▶ **WHAT IS BEING ASKED**: Whatever appears in the records apart from pictures must be reproduced exactly.

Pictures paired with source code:

BEGIN

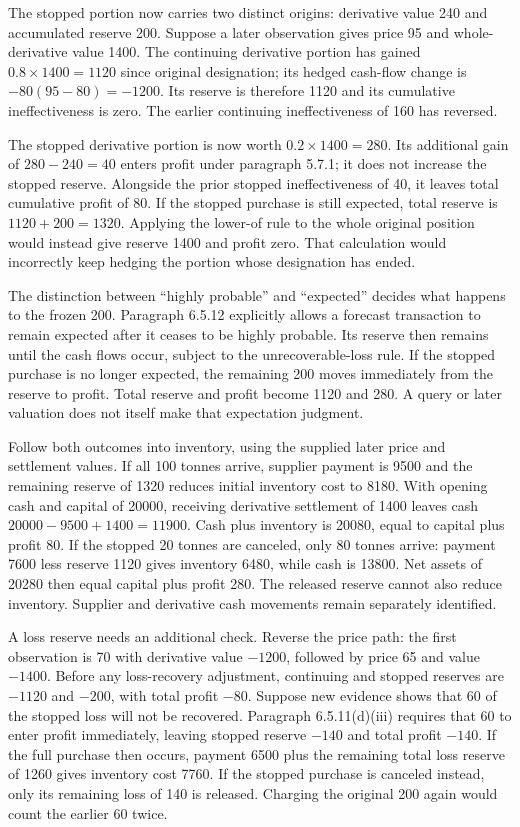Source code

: The stopped portion now carries two distinct origins: derivative value 240
and accumulated reserve 200. Suppose a later observation gives price 95
and whole-derivative value 1400. The continuing derivative portion has gained
\(0.8\times1400=1120\) since original designation; its hedged cash-flow
change is \(-80(95-80)=-1200\). Its reserve is therefore 1120 and its
cumulative ineffectiveness is zero. The earlier continuing ineffectiveness
of 160 has reversed.

The stopped derivative portion is now worth \(0.2\times1400=280\).
Its additional gain of \(280-240=40\) enters profit under paragraph 5.7.1;
it does not increase the stopped reserve. Alongside the prior stopped
ineffectiveness of 40, it leaves total cumulative profit of 80. If the
stopped purchase is still expected, total reserve is
\(1120+200=1320\). Applying the lower-of rule to the whole original
position would instead give reserve 1400 and profit zero. That calculation
would incorrectly keep hedging the portion whose designation has ended.

The distinction between ``highly probable'' and ``expected'' decides what
happens to the frozen 200. Paragraph 6.5.12 explicitly allows a forecast
transaction to remain expected after it ceases to be highly probable.
Its reserve then remains until the cash flows occur, subject to the
unrecoverable-loss rule. If the stopped purchase is no longer expected,
the remaining 200 moves immediately from the reserve to profit. Total
reserve and profit become 1120 and 280. A query or later valuation does
not itself make that expectation judgment.

Follow both outcomes into inventory, using the supplied later price and
settlement values. If all 100 tonnes arrive, supplier payment is 9500
and the remaining reserve of 1320 reduces initial inventory cost to 8180.
With opening cash and capital of 20000, receiving derivative settlement
of 1400 leaves cash \(20000-9500+1400=11900\). Cash plus inventory
is 20080, equal to capital plus profit 80. If the stopped 20 tonnes are
canceled, only 80 tonnes arrive: payment 7600 less reserve 1120 gives
inventory 6480, while cash is 13800. Net assets of 20280 then equal
capital plus profit 280. The released reserve cannot also reduce inventory.
Supplier and derivative cash movements remain separately identified.

A loss reserve needs an additional check. Reverse the price path: the first
observation is 70 with derivative value \(-1200\), followed by price 65
and value \(-1400\). Before any loss-recovery adjustment, continuing and
stopped reserves are \(-1120\) and \(-200\), with total profit
\(-80\). Suppose new evidence shows that 60 of the stopped loss will
not be recovered. Paragraph 6.5.11(d)(iii) requires that 60 to enter
profit immediately, leaving stopped reserve \(-140\) and total profit
\(-140\). If the full purchase then occurs, payment 6500 plus the
remaining total loss reserve of 1260 gives inventory cost 7760. If the
stopped purchase is canceled instead, only its remaining loss of 140 is
released. Charging the original 200 again would count the earlier 60 twice.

END

▶ **FINISHED EXERCISE**:
Source code

: The stopped portion now carries two distinct origins: derivative value 240
and accumulated reserve 200. Suppose a later observation gives price 95
and whole-derivative value 1400. The continuing derivative portion has gained
\(0.8\times1400=1120\) since original designation; its hedged cash-flow
change is \(-80(95-80)=-1200\). Its reserve is therefore 1120 and its
cumulative ineffectiveness is zero. The earlier continuing ineffectiveness
of 160 has reversed.

The stopped derivative portion is now worth \(0.2\times1400=280\).
Its additional gain of \(280-240=40\) enters profit under paragraph 5.7.1;
it does not increase the stopped reserve. Alongside the prior stopped
ineffectiveness of 40, it leaves total cumulative profit of 80. If the
stopped purchase is still expected, total reserve is
\(1120+200=1320\). Applying the lower-of rule to the whole original
position would instead give reserve 1400 and profit zero. That calculation
would incorrectly keep hedging the portion whose designation has ended.

The distinction between ``highly probable'' and ``expected'' decides what
happens to the frozen 200. Paragraph 6.5.12 explicitly allows a forecast
transaction to remain expected after it ceases to be highly probable.
Its reserve then remains until the cash flows occur, subject to the
unrecoverable-loss rule. If the stopped purchase is no longer expected,
the remaining 200 moves immediately from the reserve to profit. Total
reserve and profit become 1120 and 280. A query or later valuation does
not itself make that expectation judgment.

Follow both outcomes into inventory, using the supplied later price and
settlement values. If all 100 tonnes arrive, supplier payment is 9500
and the remaining reserve of 1320 reduces initial inventory cost to 8180.
With opening cash and capital of 20000, receiving derivative settlement
of 1400 leaves cash \(20000-9500+1400=11900\). Cash plus inventory
is 20080, equal to capital plus profit 80. If the stopped 20 tonnes are
canceled, only 80 tonnes arrive: payment 7600 less reserve 1120 gives
inventory 6480, while cash is 13800. Net assets of 20280 then equal
capital plus profit 280. The released reserve cannot also reduce inventory.
Supplier and derivative cash movements remain separately identified.

A loss reserve needs an additional check. Reverse the price path: the first
observation is 70 with derivative value \(-1200\), followed by price 65
and value \(-1400\). Before any loss-recovery adjustment, continuing and
stopped reserves are \(-1120\) and \(-200\), with total profit
\(-80\). Suppose new evidence shows that 60 of the stopped loss will
not be recovered. Paragraph 6.5.11(d)(iii) requires that 60 to enter
profit immediately, leaving stopped reserve \(-140\) and total profit
\(-140\). If the full purchase then occurs, payment 6500 plus the
remaining total loss reserve of 1260 gives inventory cost 7760. If the
stopped purchase is canceled instead, only its remaining loss of 140 is
released. Charging the original 200 again would count the earlier 60 twice.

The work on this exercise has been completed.